The retrieval process storage unit 114 stores all of the combinations that become retrieval keys, the weights of the combinations, and information (for example, document ID) for specifying the document that matches the combination. Such information can be used in the noise determination unit 116 and the evaluation value recalculation unit 118.

The noise determination unit 116 sorts retrieval keys in descending order of the number of matched documents with respect to each retrieval key, and determines as noise the retrieval keys that are ranked in the top n %. A document that is determined to be noise may be referred to as a noise document.

FIG. 12 is a diagram explaining an outline of the automatic determination of noise.

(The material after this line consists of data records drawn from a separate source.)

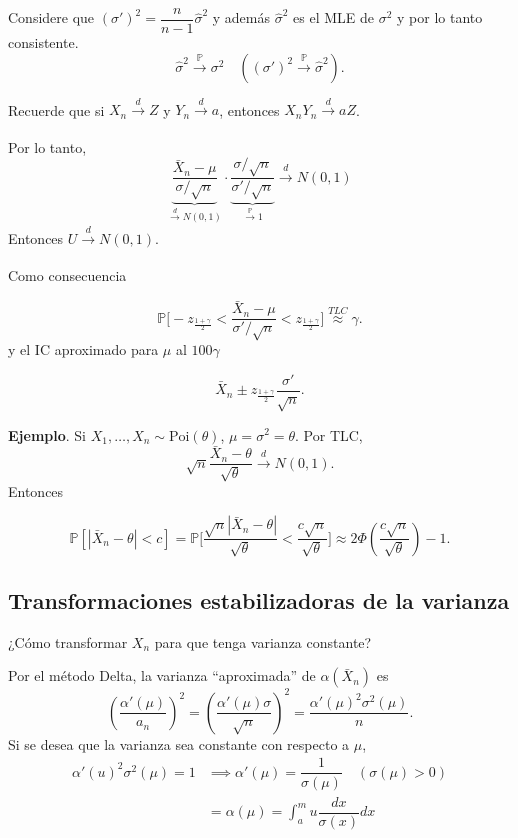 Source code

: \documentclass[
  12pt,
]{book}
\begin{document}
Considere que \((\sigma')^2 = \dfrac{n}{n-1}\hat \sigma^2\) y además \(\hat\sigma^2\) es el MLE de \(\sigma^2\) y por lo tanto consistente.
\[\hat\sigma^2 \xrightarrow[]{\mathbb P}\sigma^2 \quad ((\sigma')^2 \xrightarrow[]{\mathbb P}\hat\sigma^2).\]

Recuerde que si \(X_n\xrightarrow[]{d}Z\) y \(Y_n\xrightarrow[]{d}a\), entonces \(X_nY_n \xrightarrow[]{d}aZ\).

Por lo tanto,
\[\underbrace{\dfrac{\bar X_n-\mu}{\sigma/\sqrt n}}_{\xrightarrow[]{d} N(0,1)} \cdot \underbrace{\dfrac{\sigma/\sqrt n}{\sigma'/\sqrt n}}_{\xrightarrow[]{\mathbb P}1} \xrightarrow[]{d}N(0,1)\]
Entonces \(U\xrightarrow[]{d}N(0,1)\).

Como consecuencia

\[\mathbb P \bigg[-z_{\frac{1+\gamma}2}<\dfrac{\bar X_n-\mu}{\sigma'/\sqrt n} <z_{\frac{1+\gamma}2}\bigg] \stackrel{TLC}{\approx} \gamma.\]
y el IC aproximado para \(\mu\) al \(100\gamma\)

\[\bar X_n \pm z_{\frac{1+\gamma}2}\dfrac{\sigma'}{\sqrt n}.\]

\textbf{Ejemplo}. Si \(X_1,\dots, X_n\sim \text{Poi}(\theta)\), \(\mu =\sigma^2 = \theta\). Por TLC,
\[\sqrt n\dfrac{\bar X_n-\theta}{\sqrt{\theta}}\xrightarrow[]{d}N(0,1).\]
Entonces

\[\mathbb P[|\bar X_n-\theta|<c] = \mathbb P\bigg[\dfrac{\sqrt n|\bar X_n-\theta|}{\sqrt \theta}<\dfrac{c\sqrt n}{\sqrt \theta}\bigg] \approx 2\Phi\left(\dfrac{c\sqrt n}{\sqrt \theta}\right)-1.\]

\hypertarget{transformaciones-estabilizadoras-de-la-varianza}{%
\subsection{Transformaciones estabilizadoras de la varianza}\label{transformaciones-estabilizadoras-de-la-varianza}}

¿Cómo transformar \(X_n\) para que tenga varianza constante?

Por el método Delta, la varianza ``aproximada'' de \(\alpha(\bar X_n)\) es
\[\left( \dfrac{\alpha'(\mu)}{a_n}\right)^2 =\left( \dfrac{\alpha'(\mu)\sigma}{\sqrt n}\right)^2 = \dfrac{\alpha'(\mu)^2\sigma^2(\mu)}{n}.\]
Si se desea que la varianza sea constante con respecto a \(\mu\),
\begin{align*}
\alpha'(u)^2\sigma^2(\mu) = 1 &\implies \alpha'(\mu) = \dfrac{1}{\sigma(\mu)} \quad (\sigma(\mu)>0)\\
& = \alpha(\mu) = \int_{a}^mu \dfrac{dx}{\sigma(x)}dx
\end{align*}
\end{document}
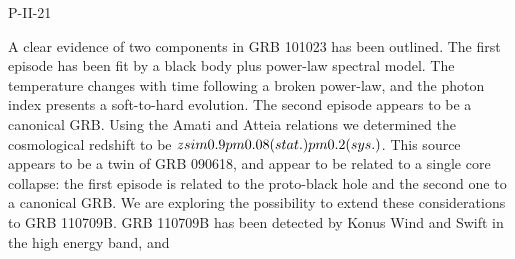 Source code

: P-II-21


\bigskip



\bigskip

\noindent A clear evidence of two components in GRB 101023 has been outlined. The first episode has been fit by a black body plus power-law spectral model. The temperature changes with time following a broken power-law, and the photon index presents a soft-to-hard evolution. The second episode appears to be a canonical GRB. Using the Amati and Atteia relations we determined the cosmological redshift to be $z \\sim 0.9 \\pm 0.08 (stat.) \\pm 0.2 (sys.)$. This source appears to be a twin of GRB 090618, and appear to be related to a single core collapse: the first episode is related to the proto-black hole and the second one to a canonical GRB. We are exploring the possibility to extend these considerations to GRB 110709B. GRB 110709B has been detected by Konus Wind and Swift in the high energy band, and
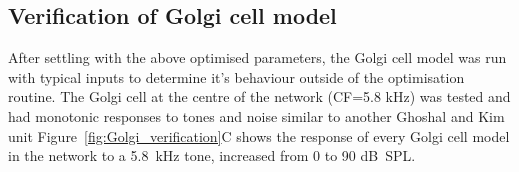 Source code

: 
\subsection{Verification of Golgi cell model \label{sec:Golgi:verif-golgi-cell}}


After settling with the above optimised parameters, the Golgi cell model was run with typical inputs to determine it's behaviour outside of the optimisation routine.
The Golgi cell at the centre of the network (CF=5.8 kHz) was tested and had monotonic responses to tones and noise similar to another Ghoshal and Kim unit Figure~\ref{fig:Golgi_verification}C shows the response of every Golgi cell model in the network to a 5.8~kHz tone, increased from 0 to 90 dB~{SPL}.


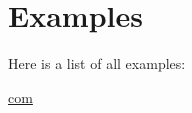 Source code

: \section{Examples}
Here is a list of all examples\-:\begin{DoxyCompactItemize}
\item 
\hyperlink{com-example}{com}
\end{DoxyCompactItemize}
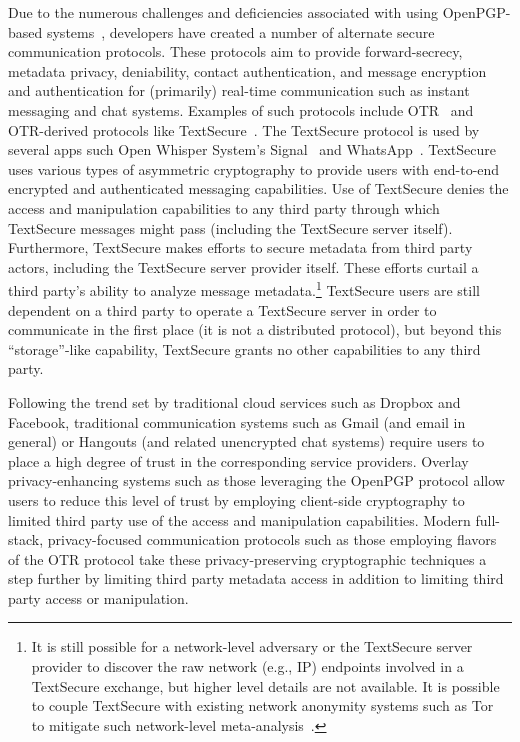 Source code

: Due to the numerous challenges and deficiencies associated with using
OpenPGP-based systems~\cite{borisov2004, green-pgp, whitten1999},
developers have created a number of alternate secure communication
protocols. These protocols aim to provide forward-secrecy, metadata
privacy, deniability, contact authentication, and message encryption
and authentication for (primarily) real-time communication such as
instant messaging and chat systems. Examples of such protocols include
OTR~\cite{otr-v3} and OTR-derived protocols like
TextSecure~\cite{otr-advanced-ratchet}. The TextSecure protocol is
used by several apps such Open Whisper System's
Signal~\cite{openwhisper} and WhatsApp~\cite{whatsapp}. TextSecure
uses various types of asymmetric cryptography to provide users with
end-to-end encrypted and authenticated messaging capabilities. Use of
TextSecure denies the access and manipulation capabilities to any
third party through which TextSecure messages might pass (including
the TextSecure server itself). Furthermore, TextSecure makes efforts
to secure metadata from third party actors, including the TextSecure
server provider itself. These efforts curtail a third party's ability
to analyze message metadata.\footnote{It is still possible for a
  network-level adversary or the TextSecure server provider to
  discover the raw network (e.g., IP) endpoints involved in a
  TextSecure exchange, but higher level details are not available. It
  is possible to couple TextSecure with existing network anonymity
  systems such as Tor~\cite{dingledine2004} to mitigate such
  network-level meta-analysis~\cite{intercept-chatting}.} TextSecure
users are still dependent on a third party to operate a TextSecure
server in order to communicate in the first place (it is not a
distributed protocol), but beyond this ``storage''-like capability,
TextSecure grants no other capabilities to any third party.

Following the trend set by traditional cloud services such as Dropbox
and Facebook, traditional communication systems such as Gmail (and
email in general) or Hangouts (and related unencrypted chat systems)
require users to place a high degree of trust in the corresponding
service providers. Overlay privacy-enhancing systems such as those
leveraging the OpenPGP protocol allow users to reduce this level of
trust by employing client-side cryptography to limited third party use
of the access and manipulation capabilities. Modern full-stack,
privacy-focused communication protocols such as those employing
flavors of the OTR protocol take these privacy-preserving
cryptographic techniques a step further by limiting third party
metadata access in addition to limiting third party access or
manipulation.

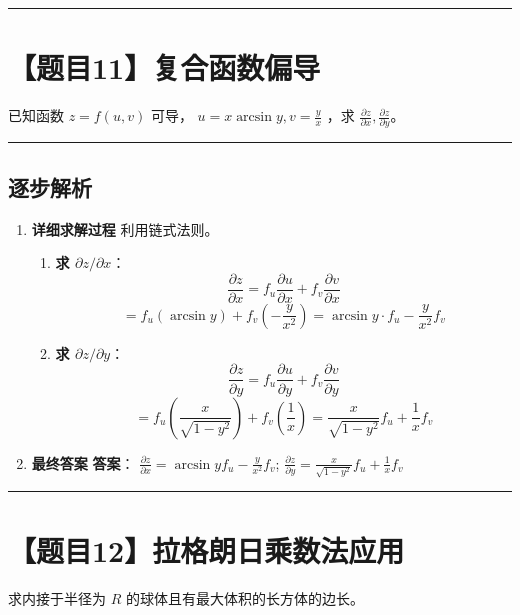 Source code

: \documentclass[UTF8]{ctexart}
\newenvironment{redenv}{\color{red}}{}
\newenvironment{detailedanalysis}{%
    \color{red}
    \begin{enumerate}[label=\textbf{第\arabic*步：}, leftmargin=*, align=left, itemsep=1.5ex]
}{%
    \end{enumerate}
}
\newcommand{\problemrule}{\noindent\rule{\textwidth}{1.5pt}\vspace{-0.8em}}
\newcommand{\analysisrule}{\noindent\rule{\textwidth}{0.8pt}\vspace{-0.8em}}
\begin{document}
\problemrule
\section*{【题目11】复合函数偏导}
已知函数 $ z = f(u, v) $ 可导， $ u = x \arcsin y, v = \frac{y}{x} $ ，求 $ \frac{\partial z}{\partial x}, \frac{\partial z}{\partial y} $。

\begin{redenv}
\analysisrule
\subsection*{逐步解析}

\begin{detailedanalysis}
\item \textbf{详细求解过程}
利用链式法则。
\begin{enumerate}[label=(\arabic*)]
\item \textbf{求 $\partial z / \partial x$}：
$$ \frac{\partial z}{\partial x} = f_u \frac{\partial u}{\partial x} + f_v \frac{\partial v}{\partial x} $$
$$ = f_u (\arcsin y) + f_v (-\frac{y}{x^2}) = \arcsin y \cdot f_u - \frac{y}{x^2} f_v $$
\item \textbf{求 $\partial z / \partial y$}：
$$ \frac{\partial z}{\partial y} = f_u \frac{\partial u}{\partial y} + f_v \frac{\partial v}{\partial y} $$
$$ = f_u (\frac{x}{\sqrt{1-y^2}}) + f_v (\frac{1}{x}) = \frac{x}{\sqrt{1-y^2}} f_u + \frac{1}{x} f_v $$
\end{enumerate}

\item \textbf{最终答案}
\textbf{答案}：
$ \frac{\partial z}{\partial x} = \arcsin y f_{u} - \frac{y}{x^{2}} f_{v} $;
$ \frac{\partial z}{\partial y} = \frac{x}{\sqrt{1-y^{2}}} f_{u} + \frac{1}{x} f_{v} $
\end{detailedanalysis}
\end{redenv}

\problemrule
\section*{【题目12】拉格朗日乘数法应用}
求内接于半径为 $R$ 的球体且有最大体积的长方体的边长。
\end{document}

In table 148 in FIG. 12, it is assumed that 32 combinations of retrieval keys such as (GROW, DEVICE, *), (IMAGE, AGRICULTURE, *) are held. As shown in the boxes with black backgrounds in table 150, retrieval keys that are ranked in the top 10% of the 32 combinations, that is, the three retrieval keys from the top, are determined to be noise (noise retrieval keys).

The evaluation value recalculation unit 118 recalculates the evaluation value of the document that matches the combination that is determined to be noise. The evaluation value recalculation unit 118 deducts the value calculated from the weight of each combination from the evaluation value of the matched document. Here, the “value calculated from the weight of a combination” may be the weight of the combination itself. When the combination is automatically determined to be noise, the value maybe the weight of the combination itself in the case in which the combination is ranked in the top h %, and the value may be the weight of the combination×0.5 etc. in the case in which the combination is ranked lower than the top h %.

FIG. 13 is a diagram explaining recalculation of the evaluation value of a document.

In table 152 in FIG. 13, the evaluation values of the documents that match (GROW, DEVICE, *) and their recalculated evaluation values are shown. In table 152, a case is illustrated in which the weight of (GROW, DEVICE, *) is 795, and the deducted value is the weight itself of (GROW, DEVICE, *). Such recalculation is performed on all the combinations that are determined to be noise, and the final evaluation values of the documents are calculated.

The ranking unit 120 sorts the documents in order of the document evaluation values (for example, the values that are in the column “recalculated evaluation value” in table 152 in FIG. 13) that are calculated by the evaluation value recalculation unit 118.

The output unit 122 can output the result that is obtained by the ranking unit 120. For example, the effect of increasing the rate of correct documents that are ranked in the top 200 is obtained.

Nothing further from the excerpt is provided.